Some would say I was lucky. I didn’t feel lucky. I felt that what I was no longer existed. I was so glad when that year was done. I wouldn’t have to hold on so tightly. I wouldn’t lose any more of me.

Lately I have been thinking about that time. I am no longer numb. I can feel those lost feelings now. My memories make me feel sad.  I mourn for the me that was and the time lost forever. Like waking up and realizing the dream was reality. I felt the pain of realizing I had cancer. I felt the pain and loneliness of treatment. I was no longer required to suppress my feelings. It was painful but it was also a relief.

My body  also has rheumatoid arthritis. And in spite of my cancers and the complications of one thing or another, it is  the one thing that is a constant in my life. Rheumatoid arthritis might not  kill me but it certainly makes me live with a pain wracked body. Every joint in my body is affected.

So, I suppose it is the RA that dampened my response to the cancers I have had. Having cancer treatment and RA flares at the same time is rough. Suppressing the whole experience was one way of living through it. My cancers are gone for now and I can finally feel relieved.   I expect that I have another year or two before another cancer shows up. It may be a repeat, but more likely, it will be a new one. However, in another year or two I will have regained my strength and my mojo. It has taken longer this time.  I will be able to handle whatever comes. After all this time I am finally recharging

Saying goodby is hard to do

I found this little story on my web page marys arthritis. It brought back memories. I thought I would share.

I said goodby to Susan today.  She has had a very interesting time of it.  Her life was full.  No one can ask for more.  I knew her for a brief period.  I was glad of it.  It was an important period in her life as well as in mine.

I met her at a cancer support group.  She was angry as she had recently learned of a serious metastasis.  I had had a whirlwind bout  with a diagnosis of RA and sequentially two cancers.  I was trying to process as well as she.

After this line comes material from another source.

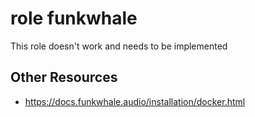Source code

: # role funkwhale

This role doesn't work and needs to be implemented

## Other Resources
- https://docs.funkwhale.audio/installation/docker.html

I saw her as the chemo failed and as she was denied her favorites of swimming and yoga.  I saw her as the last chemo drug failed.  She lost her anger and frustration.  She seemed to mellow.  Then she moved on.  She became engaged in planning her exit.

The last day in our breast cancer group, we made bracelets.  She gave me hers.  She used red beads as I was wearing red that day.  We had our final hug.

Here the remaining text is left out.